Незнакомец — я даже не успел его толком запомнить — протянул большой конверт, который я машинально взял.
— Простите, а кто…
Но он уже быстро спускался вниз. Еще через несколько секунд хлопнула дверь в подъезд.
Пришлось вернуться — интересно ведь, что это за таинственное послание. Конверт как конверт, чуть больше обычного. Ни — кому, ни — от кого.
Я на всякий случай поднес конверт к лампе, но ничего подозрительного на просвет не обнаружил. Что ж, вскрытие покажет.
Я оторвал край и вытащил три сложенных вдвое листа. На всякий случай заглянул внутрь. Нет, это все.
На двух страницах были копии расписок, написанных от руки.
«Я, Аксененко С. М., служебное удостоверение 435/281 Главного управления охраны, получил от президента ООО „Геракл" Подкопаева 25 000 (двадцать пять тысяч) долларов США (во второй расписке — 14 тысяч). Обязуюсь вернуть деньги до 30.12. В противном случае рассчитаюсь выполнением обязанностей, связанных с моей профессиональной деятельностью».
Еще на одном листе в нескольких строках сообщалось, что майор Аксененко работает в системе госбезопасности с 1981 года, в начале девяностых в связи с реорганизацией КГБ перешел на работу в Главное управление охраны и с недавних пор совмещает госслужбу с выполнением деликатных услуг для коммерческих структур.
Если все действительно так, как написано, то товарищ Аксененко совсем страх потерял. Стоит проверить, может получиться неплохой материальчик. Впрочем, сейчас московские газеты то и дело пишут о том, как крышуют господа офицеры.
О подарке надо бы рассказать шефу. Я сунулся к нему в кабинет, но меня упредила Любочка, наш секретарь и администратор.
— Обнорский будет после трех.
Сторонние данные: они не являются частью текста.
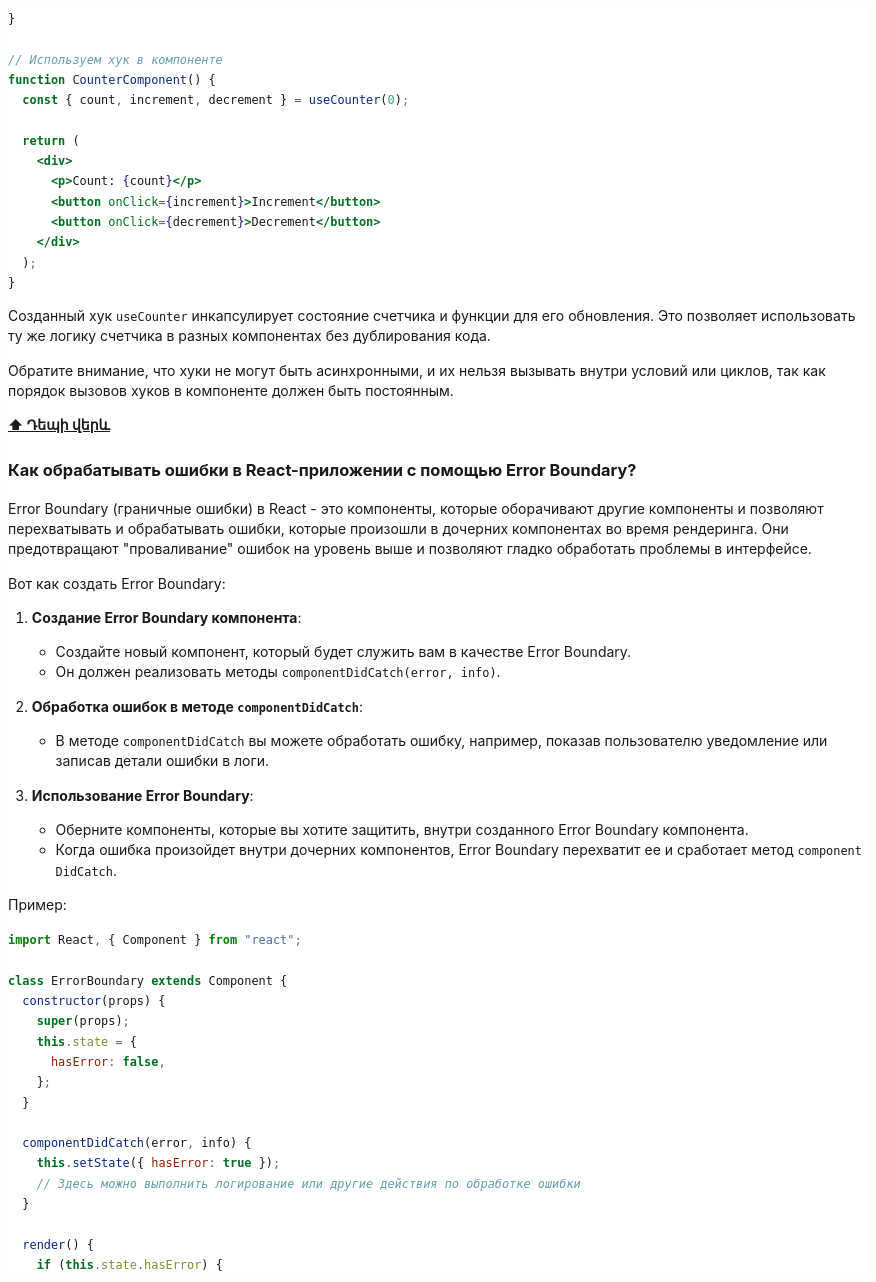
 ```jsx
}

// Используем хук в компоненте
function CounterComponent() {
  const { count, increment, decrement } = useCounter(0);

  return (
    <div>
      <p>Count: {count}</p>
      <button onClick={increment}>Increment</button>
      <button onClick={decrement}>Decrement</button>
    </div>
  );
}
```

Созданный хук `useCounter` инкапсулирует состояние счетчика и функции для его обновления. Это позволяет использовать ту же логику счетчика в разных компонентах без дублирования кода.

Обратите внимание, что хуки не могут быть асинхронными, и их нельзя вызывать внутри условий или циклов, так как порядок вызовов хуков в компоненте должен быть постоянным.

**[⬆ Դեպի վերև](#բովանդակություն)**

### Как обрабатывать ошибки в React-приложении с помощью Error Boundary?

Error Boundary (граничные ошибки) в React - это компоненты, которые оборачивают другие компоненты и позволяют перехватывать и обрабатывать ошибки, которые произошли в дочерних компонентах во время рендеринга. Они предотвращают "проваливание" ошибок на уровень выше и позволяют гладко обработать проблемы в интерфейсе.

Вот как создать Error Boundary:

1. **Создание Error Boundary компонента**:

   - Создайте новый компонент, который будет служить вам в качестве Error Boundary.
   - Он должен реализовать методы `componentDidCatch(error, info)`.

2. **Обработка ошибок в методе `componentDidCatch`**:
   - В методе `componentDidCatch` вы можете обработать ошибку, например, показав пользователю уведомление или записав детали ошибки в логи.
3. **Использование Error Boundary**:
   - Оберните компоненты, которые вы хотите защитить, внутри созданного Error Boundary компонента.
   - Когда ошибка произойдет внутри дочерних компонентов, Error Boundary перехватит ее и сработает метод `componentDidCatch`.

Пример:

```jsx
import React, { Component } from "react";

class ErrorBoundary extends Component {
  constructor(props) {
    super(props);
    this.state = {
      hasError: false,
    };
  }

  componentDidCatch(error, info) {
    this.setState({ hasError: true });
    // Здесь можно выполнить логирование или другие действия по обработке ошибки
  }

  render() {
    if (this.state.hasError) {
```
У него сегодня лекция в университете.
А! Я и забыл, что он передает опыт подрастающему поколению. Говорят, студентки от него в восторге.
В конторе было почти пусто — все в разъездах. За столом у входа, уткнувшись в очередное произведение Обнорского, сидел наш новый охранник. Только дверь в кабинет нашего главного сыщика Спозаранника была открыта, и Глеб, как всегда в белой рубашке и при галстуке, с кем-то строго говорил по телефону.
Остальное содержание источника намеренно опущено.